- _WHAT TO WORK ON_
Your answer must be the exact lines from the one holding "<img src='Screenshots/Screenshot_10.png' >" through the final line of the records below, both included, and nothing more.

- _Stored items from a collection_
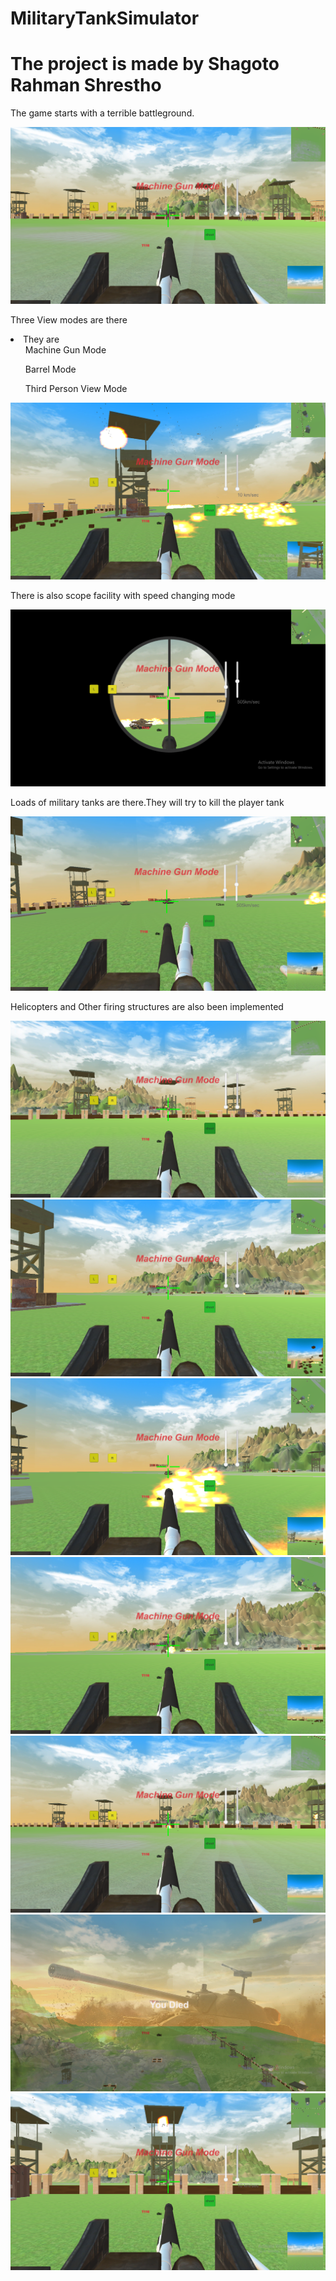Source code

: # MilitaryTankSimulator
<h1> The project is made by Shagoto Rahman Shrestho </h1>
<p>The game starts with a terrible battleground. </p>
<img src='Screenshots/Screenshot_1.png' >
<p>Three View modes are there</p>
<li>They are <br>
  <ul>Machine Gun Mode</ul>
  <ul>Barrel Mode</ul>
  <ul>Third Person View Mode</ul>
<img src='Screenshots/Screenshot_9.png' >
  <p>There is also scope facility with speed changing mode</p>
<img src='Screenshots/Screenshot_10.png' >
  <p> Loads of military tanks are there.They will try to kill the player tank</p>
<img src='Screenshots/Screenshot_11.png' >
  <p>Helicopters and Other firing structures are also been implemented</p>
<img src='Screenshots/Screenshot_5.png' >
<img src='Screenshots/Screenshot_6.png' >
<img src='Screenshots/Screenshot_7.png' >
<img src='Screenshots/Screenshot_8.png' >
<img src='Screenshots/Screenshot_2.png' >
<img src='Screenshots/Screenshot_3.png' >
<img src='Screenshots/Screenshot_4.png' >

- _YOUR SOLUTION_
<img src='Screenshots/Screenshot_10.png' >
  <p> Loads of military tanks are there.They will try to kill the player tank</p>
<img src='Screenshots/Screenshot_11.png' >
  <p>Helicopters and Other firing structures are also been implemented</p>
<img src='Screenshots/Screenshot_5.png' >
<img src='Screenshots/Screenshot_6.png' >
<img src='Screenshots/Screenshot_7.png' >
<img src='Screenshots/Screenshot_8.png' >
<img src='Screenshots/Screenshot_2.png' >
<img src='Screenshots/Screenshot_3.png' >
<img src='Screenshots/Screenshot_4.png' >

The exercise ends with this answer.